[[ SUPPLIED INFORMATION open ]]

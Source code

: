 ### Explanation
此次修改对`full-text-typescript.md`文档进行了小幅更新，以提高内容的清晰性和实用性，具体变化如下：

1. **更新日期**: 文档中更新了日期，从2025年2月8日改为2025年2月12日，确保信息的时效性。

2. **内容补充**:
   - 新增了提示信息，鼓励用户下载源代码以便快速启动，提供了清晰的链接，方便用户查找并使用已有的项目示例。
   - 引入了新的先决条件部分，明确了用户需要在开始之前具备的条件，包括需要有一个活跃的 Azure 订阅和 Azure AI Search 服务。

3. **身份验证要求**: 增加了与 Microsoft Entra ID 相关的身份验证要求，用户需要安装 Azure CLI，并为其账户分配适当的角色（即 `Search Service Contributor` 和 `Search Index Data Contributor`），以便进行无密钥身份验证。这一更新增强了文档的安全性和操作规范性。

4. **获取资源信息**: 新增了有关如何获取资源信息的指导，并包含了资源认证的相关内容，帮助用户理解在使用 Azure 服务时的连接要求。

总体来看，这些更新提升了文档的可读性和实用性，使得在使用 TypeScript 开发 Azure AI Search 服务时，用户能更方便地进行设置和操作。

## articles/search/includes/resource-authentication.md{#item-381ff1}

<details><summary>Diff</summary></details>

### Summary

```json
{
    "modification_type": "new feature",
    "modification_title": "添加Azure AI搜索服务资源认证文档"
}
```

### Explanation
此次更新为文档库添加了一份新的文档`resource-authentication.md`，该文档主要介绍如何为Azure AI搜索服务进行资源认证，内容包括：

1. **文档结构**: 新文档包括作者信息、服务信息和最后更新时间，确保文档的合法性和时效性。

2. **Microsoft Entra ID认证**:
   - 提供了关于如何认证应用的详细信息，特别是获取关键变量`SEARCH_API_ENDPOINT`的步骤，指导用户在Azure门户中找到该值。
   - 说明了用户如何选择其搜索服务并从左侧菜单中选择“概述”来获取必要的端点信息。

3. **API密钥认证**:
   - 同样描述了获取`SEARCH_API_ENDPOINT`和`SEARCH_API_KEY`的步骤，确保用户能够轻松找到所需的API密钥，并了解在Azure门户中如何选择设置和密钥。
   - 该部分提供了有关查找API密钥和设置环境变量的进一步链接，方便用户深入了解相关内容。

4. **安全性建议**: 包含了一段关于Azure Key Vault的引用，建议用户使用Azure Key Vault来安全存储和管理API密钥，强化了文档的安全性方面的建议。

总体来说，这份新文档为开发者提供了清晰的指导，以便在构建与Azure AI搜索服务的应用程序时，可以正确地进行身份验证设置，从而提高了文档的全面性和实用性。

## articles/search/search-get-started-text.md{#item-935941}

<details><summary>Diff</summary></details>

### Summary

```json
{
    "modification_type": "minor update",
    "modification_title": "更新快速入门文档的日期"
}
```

[[ SUPPLIED INFORMATION closed ]]

WORK REQUEST: Filter the entries above down to the lines that contain "resource".

COMPLETED TASK:
## articles/search/includes/resource-authentication.md{#item-381ff1}
此次更新为文档库添加了一份新的文档`resource-authentication.md`，该文档主要介绍如何为Azure AI搜索服务进行资源认证，内容包括：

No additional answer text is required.